Apple to jedna z najdroższych firm na świecie. Firm, które dają sporo zarobić swoim giełdowym inwestorom. Jednak i na tym idealnym wizerunku pojawiają się rysy. Akcje amerykańskiego giganta straciły 9 proc. od kwietniowych szczytów. Czy to już znak, że najlepsze giełdowe dni koncernu są już za nim?
Czym się martwić?
Chiny. Ostatnie duże spadki na rynkach tego kraju mogą być znakiem, że chińska gospodarka zwalnia mocniej, niż spodziewali się tego eksperci. Jeśli tak, to są to złe wieści dla Apple. W ostatnim kwartale spółka wygenerowała w Chinach prawie 30 proc. swojej sprzedaży. Chiny to jak dotąd także najszybciej rozwijający się rynek dla Apple. Niepokoić może dodatkowa konkurencja ze strony chińskiego Xiaomi.

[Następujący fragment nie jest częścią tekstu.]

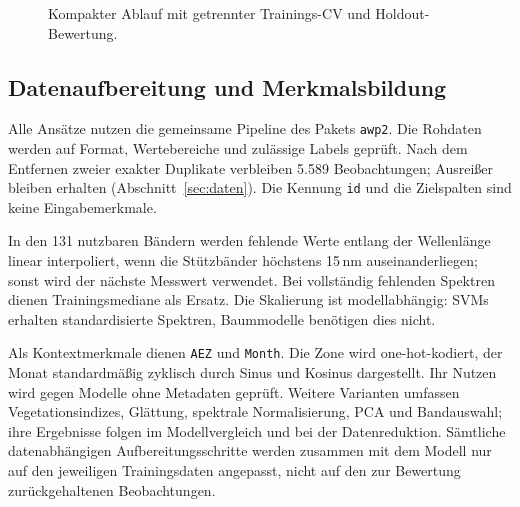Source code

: \documentclass[11pt,a4paper,titlepage]{article}
\begin{document}
\begin{figure}[H]
\centering
{}
\caption{Kompakter Ablauf mit getrennter Trainings-CV und Holdout-Bewertung.}
\label{fig:methodik-pipeline}
\end{figure}

\subsection{Datenaufbereitung und Merkmalsbildung}
\label{sec:aufbereitung}

Alle Ans\"atze nutzen die gemeinsame Pipeline des Pakets \texttt{awp2}.
Die Rohdaten werden auf Format, Wertebereiche und zul\"assige Labels gepr\"uft.
Nach dem Entfernen zweier exakter Duplikate verbleiben 5.589 Beobachtungen;
Ausrei\ss{}er bleiben erhalten (Abschnitt~\ref{sec:daten}). Die Kennung
\texttt{id} und die Zielspalten sind keine Eingabemerkmale.

In den 131 nutzbaren B\"andern werden fehlende Werte entlang der Wellenl\"ange linear
interpoliert, wenn die St\"utzb\"ander h\"ochstens 15\,nm auseinanderliegen;
sonst wird der n\"achste Messwert verwendet. Bei vollst\"andig fehlenden
Spektren dienen Trainingsmediane als Ersatz. Die Skalierung ist
modellabh\"angig: SVMs erhalten standardisierte Spektren, Baummodelle
ben\"otigen dies nicht.

Als Kontextmerkmale dienen \texttt{AEZ} und \texttt{Month}. Die Zone wird
one-hot-kodiert, der Monat standardm\"a\ss{}ig zyklisch durch Sinus und Kosinus
dargestellt. Ihr Nutzen wird gegen Modelle ohne Metadaten gepr\"uft.
Weitere Varianten umfassen Vegetationsindizes, Gl\"attung, spektrale Normalisierung, PCA und
Bandauswahl; ihre Ergebnisse folgen im Modellvergleich und bei der
Datenreduktion. S\"amtliche datenabh\"angigen Aufbereitungsschritte werden
zusammen mit dem Modell nur auf den jeweiligen Trainingsdaten angepasst,
nicht auf den zur Bewertung zur\"uckgehaltenen Beobachtungen.
\end{document}
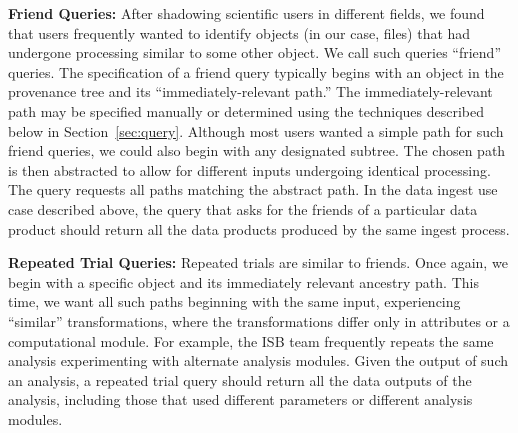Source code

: \documentclass[10pt]{article}
\begin{document}
\textbf{Friend Queries: }
After shadowing scientific users in different fields, we found that
users frequently wanted to identify objects (in our case, files) that
had undergone processing similar to some other object.
We call such queries ``friend'' queries.
The specification of a friend query typically begins with an object in
the provenance tree and its ``immediately-relevant path.'' 
The immediately-relevant path may be specified manually or determined using
the techniques described below in Section~\ref{sec:query}.
Although most users wanted a simple path for such friend queries, we
could also begin with any designated subtree.
The chosen path is then abstracted to allow for different inputs undergoing
identical processing.
The query requests all paths matching the abstract path.
In the data ingest use case described above, the query that asks for the
friends of a particular data product should return all the data products
produced by the same ingest process.
% 

\textbf{Repeated Trial Queries: }
Repeated trials are similar to friends.  Once again, we begin with a specific
object and its immediately relevant ancestry path.
This time, we want all such paths beginning with the same input, experiencing
``similar'' transformations, where the transformations differ only in
attributes or a computational module.
For example, the ISB team frequently repeats the same analysis experimenting
with alternate analysis modules.
Given the output of such an analysis, a repeated trial query should return
all the data outputs of the analysis, including those that used different
parameters or different analysis modules.

% 
\end{document}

Asortyment. Apple to fenomen na światowym rynku. Jednak niektórzy podkreślają, że firma za bardzo skupiła się na wąskim asortymencie - smartfonach. Stanowią one 70 proc. całkowitej sprzedaży Apple. I choć ostatni sukces iPhone'a 6 może cieszyć, to firma będzie potrzebować nowych produktów, aby konkurować na rynku - czytamy.
Zegarek. Po pierwszych sukcesach sprzedażowych, kolejne doniesienia mówią już o osłabieniu trendu i przestawieniu się klientów w kierunku produktów przeznaczonych do fitnessu, którzy wybierają produkty innych marek. Apple Watch w wersji prestiżowej może więc tracić popularność.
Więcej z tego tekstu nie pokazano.